■ REQUIRED ACTION ■
The listing below has to be output exactly as given, less its pictures.

■ RECORD EXTRACTS ■
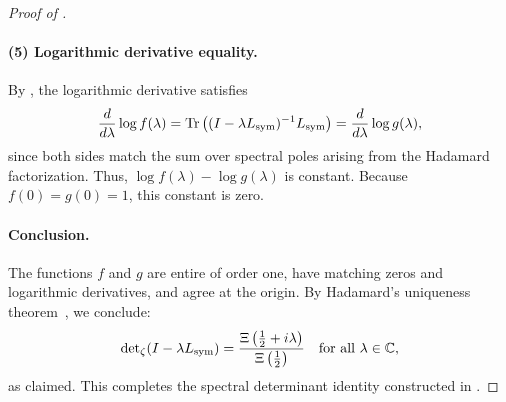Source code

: \begin{proof}[Proof of ]
\paragraph{(5) Logarithmic derivative equality.}
By , the logarithmic derivative satisfies
\[
\frac{d}{d\lambda} \log f(\lambda)
= \operatorname{Tr}\left( (I - \lambda L_{\mathrm{sym}})^{-1} L_{\mathrm{sym}} \right)
= \frac{d}{d\lambda} \log g(\lambda),
\]
since both sides match the sum over spectral poles arising from the Hadamard factorization. Thus, \( \log f(\lambda) - \log g(\lambda) \) is constant. Because \( f(0) = g(0) = 1 \), this constant is zero.

\paragraph{Conclusion.}
The functions \( f \) and \( g \) are entire of order one, have matching zeros and logarithmic derivatives, and agree at the origin. By Hadamard’s uniqueness theorem~\cite[Ch.~3]{Levin1996EntireLectures}, we conclude:
\[
\det\nolimits_{\zeta}(I - \lambda L_{\mathrm{sym}}) = \frac{\Xi\left( \tfrac{1}{2} + i\lambda \right)}{\Xi\left( \tfrac{1}{2} \right)}
\quad \text{for all } \lambda \in \mathbb{C},
\]
as claimed. This completes the spectral determinant identity constructed in .
\end{proof}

■ ANSWER TO THIS TASK ■
Source code

: \begin{proof}[Proof of ]
\paragraph{(5) Logarithmic derivative equality.}
By , the logarithmic derivative satisfies
\[
\frac{d}{d\lambda} \log f(\lambda)
= \operatorname{Tr}\left( (I - \lambda L_{\mathrm{sym}})^{-1} L_{\mathrm{sym}} \right)
= \frac{d}{d\lambda} \log g(\lambda),
\]
since both sides match the sum over spectral poles arising from the Hadamard factorization. Thus, \( \log f(\lambda) - \log g(\lambda) \) is constant. Because \( f(0) = g(0) = 1 \), this constant is zero.

\paragraph{Conclusion.}
The functions \( f \) and \( g \) are entire of order one, have matching zeros and logarithmic derivatives, and agree at the origin. By Hadamard’s uniqueness theorem~\cite[Ch.~3]{Levin1996EntireLectures}, we conclude:
\[
\det\nolimits_{\zeta}(I - \lambda L_{\mathrm{sym}}) = \frac{\Xi\left( \tfrac{1}{2} + i\lambda \right)}{\Xi\left( \tfrac{1}{2} \right)}
\quad \text{for all } \lambda \in \mathbb{C},
\]
as claimed. This completes the spectral determinant identity constructed in .
\end{proof}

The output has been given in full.